The extent of racial bias faced by black, Asian and minority ethnic citizens in 21st-century Britain has been laid bare in an unprecedented study showing a gulf in how people of different ethnicities are treated in their daily lives.

A survey for the Guardian of 1,000 people from minority ethnic backgrounds found they were consistently more likely to have faced negative everyday experiences – all frequently associated with racism – than white people in a comparison poll.

The survey found that 43% of those from a minority ethnic background had been overlooked for a work promotion in a way that felt unfair in the last five years – more than twice the proportion of white people (18%) who reported the same experience.
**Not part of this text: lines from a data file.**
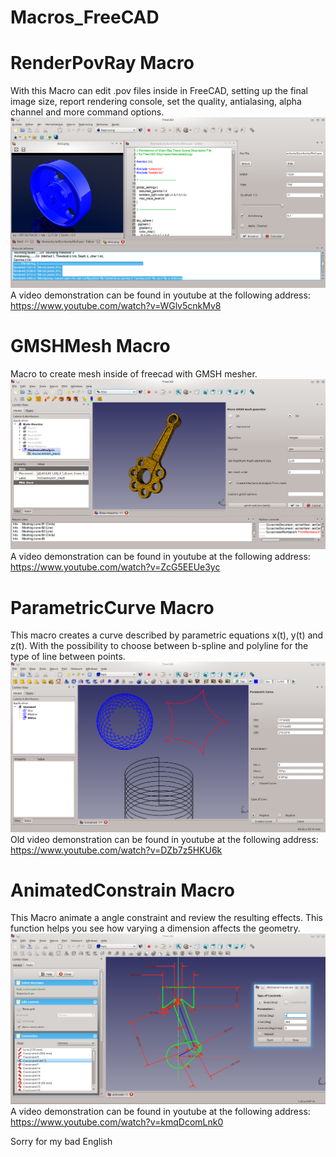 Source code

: # Macros_FreeCAD

# RenderPovRay Macro
With this Macro can edit .pov files inside in FreeCAD, setting up the final image size, report rendering console, set the quality, antialasing, alpha channel and more command options.
![ScreenShot](PreviewPictures/RenderPovray.png)
A video demonstration can be found in youtube at the following address:
https://www.youtube.com/watch?v=WGlv5cnkMv8

# GMSHMesh Macro
Macro to create mesh inside of freecad with GMSH mesher.
![ScreenShot](PreviewPictures/GMSHMesh.png)
A video demonstration can be found in youtube at the following address:
https://www.youtube.com/watch?v=ZcG5EEUe3yc

# ParametricCurve Macro
This macro creates a curve described by parametric equations x(t), y(t) and z(t). With the possibility to choose between b-spline and polyline for the type of line between points.
![ScreenShot](PreviewPictures/ParametricCurve.png)
Old video demonstration can be found in youtube at the following address:
https://www.youtube.com/watch?v=DZb7z5HKU6k

# AnimatedConstrain Macro
This Macro animate a angle constraint and review the resulting effects. This function helps you see how varying a dimension affects the geometry.
![ScreenShot](PreviewPictures/AnimatedConstrain.png)
A video demonstration can be found in youtube at the following address:
https://www.youtube.com/watch?v=kmqDcomLnk0

Sorry for my bad English


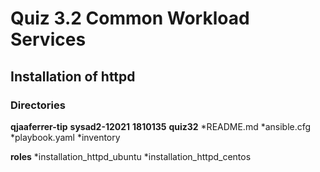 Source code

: # Quiz 3.2 Common Workload Services

## Installation of httpd

### Directories

__qjaaferrer-tip__
__sysad2-12021__
__1810135__
__quiz32__
*README.md
*ansible.cfg
*playbook.yaml
*inventory

__roles__
*installation_httpd_ubuntu
*installation_httpd_centos
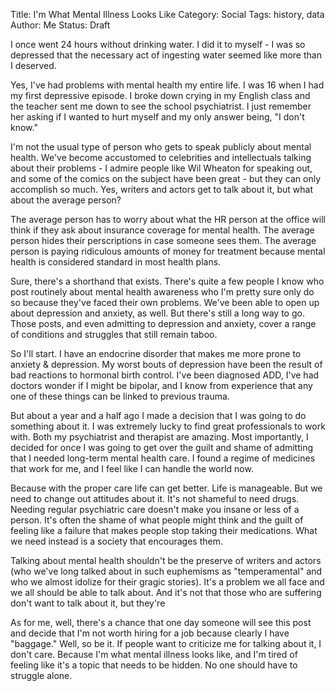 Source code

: Title: I'm What Mental Illness Looks Like
Category: Social
Tags: history, data
Author: Me
Status: Draft

I once went 24 hours without drinking water. I did it to myself - I was so depressed that the necessary act of ingesting water seemed like more than I deserved.

Yes, I've had problems with mental health my entire life. I was 16 when I had my first depressive episode. I broke down crying in my English class and the teacher sent me down to see the school psychiatrist. I just remember her asking if I wanted to hurt myself and my only answer being, "I don't know."

I'm not the usual type of person who gets to speak publicly about mental health. We've become accustomed to celebrities and intellectuals talking about their problems - I admire people like Wil Wheaton for speaking out, and some of the comics on the subject have been great - but they can only accomplish so much. Yes, writers and actors get to talk about it, but what about the average person?

The average person has to worry about what the HR person at the office will think if they ask about insurance coverage for mental health. The average person hides their perscriptions in case someone sees them. The average person is paying ridiculous amounts of money for treatment because mental health is considered standard in most health plans.

Sure, there's a shorthand that exists. There's quite a few people I know who post routinely about mental health awareness who I'm pretty sure only do so because they've faced their own problems. We've been able to open up about depression and anxiety, as well. But there's still a long way to go. Those posts, and even admitting to depression and anxiety, cover a range of conditions and struggles that still remain taboo.

So I'll start. I have an endocrine disorder that makes me more prone to anxiety & depression. My worst bouts of depression have been the result of bad reactions to hormonal birth control. I've been diagnosed ADD, I've had doctors wonder if I might be bipolar, and I know from experience that any one of these things can be linked to previous trauma.

But about a year and a half ago I made a decision that I was going to do something about it. I was extremely lucky to find great professionals to work with. Both my psychiatrist and therapist are amazing. Most importantly, I decided for once I was going to get over the guilt and shame of admitting that I needed long-term mental health care. I found a regime of medicines that work for me, and I feel like I can handle the world now.

Because with the proper care life can get better. Life is manageable. But we need to change out attitudes about it. It's not shameful to need drugs. Needing regular psychiatric care doesn't make you insane or less of a person. It's often the shame of what people might think and the guilt of feeling like a failure that makes people stop taking their medications. What we need instead is a society that encourages them.

Talking about mental health shouldn't be the preserve of writers and actors (who we've long talked about in such euphemisms as "temperamental" and who we almost idolize for their gragic stories). It's a problem we all face and we all should be able to talk about. And it's not that those who are suffering don't want to talk about it, but they're 

As for me, well, there's a chance that one day someone will see this post and decide that I'm not worth hiring for a job because clearly I have "baggage." Well, so be it. If people want to criticize me for talking about it, I don't care. Because I'm what mental illness looks like, and I'm tired of feeling like it's a topic that needs to be hidden. No one should have to struggle alone.

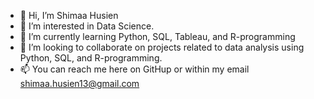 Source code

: - 👋 Hi, I’m Shimaa Husien
- 👀 I’m interested in Data Science.
- 🌱 I’m currently learning Python, SQL, Tableau, and R-programming
- 💞️ I’m looking to collaborate on projects related to data analysis using Python, SQL, and R-programming.
- 📫 You can reach me here on GitHup or within my email shimaa.husien13@gmail.com

<!---
SHusien/SHusien is a ✨ special ✨ repository because its `README.md` (this file) appears on your GitHub profile.
You can click the Preview link to take a look at your changes.
--->
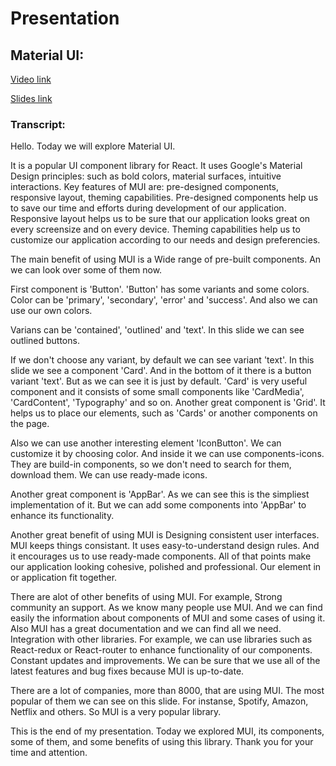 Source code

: # Presentation
## Material UI:

[Video link](https://youtu.be/UGfOJJpt8xs)

[Slides link](https://iisakjanova.github.io/reveal-presentation-slides)

### Transcript:

Hello. Today we will explore Material UI. 

It is a popular UI component library for React. It uses Google's Material Design principles: such as bold colors, material surfaces, intuitive interactions. Key features of MUI are: pre-designed components, responsive layout, theming capabilities. Pre-designed components help us to save our time and efforts during development of our application. Responsive layout helps us to be sure that our application looks great on every screensize and on every device. Theming capabilities help us to customize our application according to our needs and design preferencies.

The main benefit of using MUI is a Wide range of pre-built components. An we can look over some of them now.

First component is 'Button'. 'Button' has some variants and some colors. Color can be 'primary', 'secondary', 'error' and 'success'. And also we can use our own colors. 

Varians can be 'contained', 'outlined' and 'text'. In this slide we can see outlined buttons. 

If we don't choose any variant, by default we can see variant 'text'. In this slide we see a component 'Card'. And in the bottom of it there is a button variant 'text'. But as we can see it is just by default. 'Card' is very useful component and it consists of some small components like 'CardMedia', 'CardContent', 'Typography' and so on. Another great component is 'Grid'. It helps us to place our elements, such as 'Cards' or another components on the page.

Also we can use another interesting element 'IconButton'. We can customize it by choosing color. And inside it we can use components-icons. They are build-in components, so we don't need to search for them, download them. We can use ready-made icons.

Another great component is 'AppBar'. As we can see this is the simpliest implementation of it. But we can add some components into 'AppBar' to enhance its functionality.

Another great benefit of using MUI is Designing consistent user interfaces. MUI keeps things consistant. It uses easy-to-understand design rules. And it encourages us to use ready-made components. All of that points make our application looking cohesive, polished and professional. Our element in or application fit together.

There are alot of other benefits of using MUI. For example, Strong community an support. As we know many people use MUI. And we can find easily the information about components of MUI and some cases of using it. Also MUI has a great documentation and we can find all we need. Integration with other libraries. For example, we can use libraries such as React-redux or React-router to enhance functionality of our components. Constant updates and improvements. We can be sure that we use all of the latest features and bug fixes because MUI is up-to-date.

There are a lot of companies, more than 8000, that are using MUI. The most popular of them we can see on this slide. For instanse, Spotify, Amazon, Netflix and others. So MUI is a very popular library.

This is the end of my presentation. Today we explored MUI, its components, some of them, and some benefits of using this library. Thank you for your time and attention.
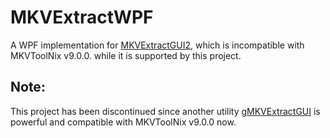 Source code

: # MKVExtractWPF
A WPF implementation for [MKVExtractGUI2](https://sourceforge.net/projects/mkvextractgui-2), which is incompatible with MKVToolNix v9.0.0.
while it is supported by this project.

## Note:
This project has been discontinued since another utility [gMKVExtractGUI](https://sourceforge.net/projects/gmkvextractgui) is powerful and compatible with MKVToolNix v9.0.0 now.

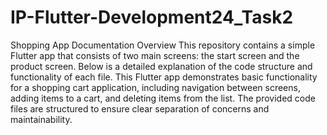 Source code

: # IP-Flutter-Development24_Task2
Shopping App Documentation
Overview
This repository contains a simple Flutter app that consists of two main screens: the start screen and the product screen. Below is a detailed explanation of the code structure and functionality of each file.
This Flutter app demonstrates basic functionality for a shopping cart application, including navigation between screens, adding items to a cart, and deleting items from the list. The provided code files are structured to ensure clear separation of concerns and maintainability.
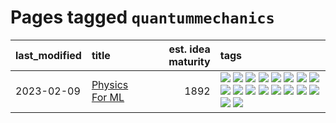 # Pages tagged `quantummechanics`

|last_modified|title|est. idea maturity|tags
|:---|:---|---:|:---|
|2023-02-09|[Physics For ML](../physics_for_ml.md)|1892|[![](https://img.shields.io/badge/tag-brownianmotion-d5ffe)](../tags/brownianmotion.md) [![](https://img.shields.io/badge/tag-curriculum-a68128)](../tags/curriculum.md) [![](https://img.shields.io/badge/tag-curvature-b4243e)](../tags/curvature.md) [![](https://img.shields.io/badge/tag-education-b7fb0)](../tags/education.md) [![](https://img.shields.io/badge/tag-eigenvectors-b25b5)](../tags/eigenvectors.md) [![](https://img.shields.io/badge/tag-gaugetheory-76bb24)](../tags/gaugetheory.md) [![](https://img.shields.io/badge/tag-grouptheory-496a1)](../tags/grouptheory.md) [![](https://img.shields.io/badge/tag-machinelearning-683f3)](../tags/machinelearning.md) [![](https://img.shields.io/badge/tag-manifolds-96bcc)](../tags/manifolds.md) [![](https://img.shields.io/badge/tag-ode-77485f)](../tags/ode.md) [![](https://img.shields.io/badge/tag-optimization-a9524c)](../tags/optimization.md) [![](https://img.shields.io/badge/tag-pde-e839f4)](../tags/pde.md) [![](https://img.shields.io/badge/tag-physics-b08442)](../tags/physics.md) [![](https://img.shields.io/badge/tag-probabilityfields-e6ab9)](../tags/probabilityfields.md) [![](https://img.shields.io/badge/tag-quantummechanics-abf295)](../tags/quantummechanics.md) [![](https://img.shields.io/badge/tag-relativity-97a75e)](../tags/relativity.md) [![](https://img.shields.io/badge/tag-tensorcalculus-29349d)](../tags/tensorcalculus.md) [![](https://img.shields.io/badge/tag-textbook-50c04b)](../tags/textbook.md)|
The results show that ethnic minorities are three times as likely to have been thrown out of or denied entrance to a restaurant, bar or club in the last five years, and that more than two-thirds believe Britain has a problem with racism.

The ICM poll, commissioned to launch a week-long investigation into bias in Britain, focuses on everyday experiences of prejudice that could be a result of unconscious bias – quick decisions conditioned by our backgrounds, cultural environment and personal experiences.

It is believed to be the first major piece of UK public polling to focus on ethnic minorities’ experiences of unconscious bias, and comes amid wider concerns about a shortage of research capturing the views of minority groups.

The poll found comprehensive evidence to support concerns that unconscious bias has a negative effect on the lives of Britain’s 8.5 million people from minority backgrounds that is not revealed by typical data on racism. For example:

 38% of people from ethnic minorities said they had been wrongly suspected of shoplifting in the last five years, compared with 14% of white people, with black people and women in particular more likely to be wrongly suspected.

 Minorities were more than twice as likely to have encountered abuse or rudeness from a stranger in the last week.

 53% of people from a minority background believed they had been treated differently because of their hair, clothes or appearance, compared with 29% of white people.

The Runnymede Trust, a racial equality thinktank, described the findings as “stark” and said they illustrated “everyday micro-aggressions” that had profound effects on Britain’s social structure.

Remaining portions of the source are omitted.